After Chien-wen's accession to the throne a flock of crows [an evil omen], nested in the emperor's own palace. He employed a fortune-teller named Ch'ü An-yüan to divine it, and the fortune-teller reported back to him saying, "Southwest of here lives a female master who can destroy this evil omen." Therefore the emperor sent an envoy to Black River Convent to welcome Tao-jung to his presence to consult about the matter.

Tao-jung said, "Your majesty need only hold a pure vegetarian fast for seven days and receive and keep the eight fundamental Buddhist precepts; then of itself the omen will disappear." The emperor, with proper demeanor and concentrated mind, carried out her orders, and, before the seven days were over, the crows all flocked together, moved their nests, and left. The emperor then deeply trusted and respected Tao-jung and built a convent for her, providing all the necessities. The convent was called New Grove [Convent] after the grove of trees in which it stood.
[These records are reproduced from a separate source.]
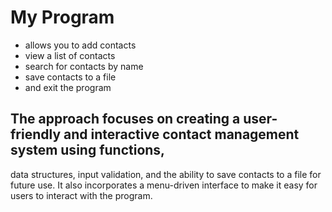 # My Program
*  allows you to add contacts
* view a list of contacts
* search for contacts by name
* save contacts to a file
* and exit the program
## The approach focuses on creating a user-friendly and interactive contact management system using functions,
data structures, input validation,
and the ability to save contacts to a file for future use.
It also incorporates a menu-driven interface to make it easy for users to interact with the program.

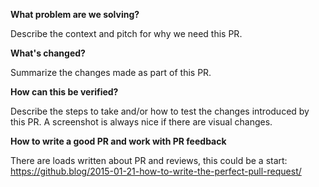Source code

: **What problem are we solving?**

Describe the context and pitch for why we need this PR.

**What's changed?**

Summarize the changes made as part of this PR.

**How can this be verified?**

Describe the steps to take and/or how to test the changes introduced by this PR. A screenshot is always nice if there are visual changes.

**How to write a good PR and work with PR feedback**

There are loads written about PR and reviews, this could be a start:
https://github.blog/2015-01-21-how-to-write-the-perfect-pull-request/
The emperor served Tao-jung with all the rites proper to serving a teacher, and, furthermore, he honored the True Law [of the Buddha]. That the people of the Chin dynasty in subsequent years respected the Way of the Buddha was because of Tao-jung's strong influence. By the time of Emperor Hsiao-wu (362-373-396) [who succeeded Chien-wen to the throne], Tao-jung was even more respected and honored.

In the t'ai-yüan reign period (376-396), she suddenly disappeared, and no one knew where she was. The emperor issued an order to bury the robe and begging bowl that she had left behind, and for this reason there is a grave mound next to the convent.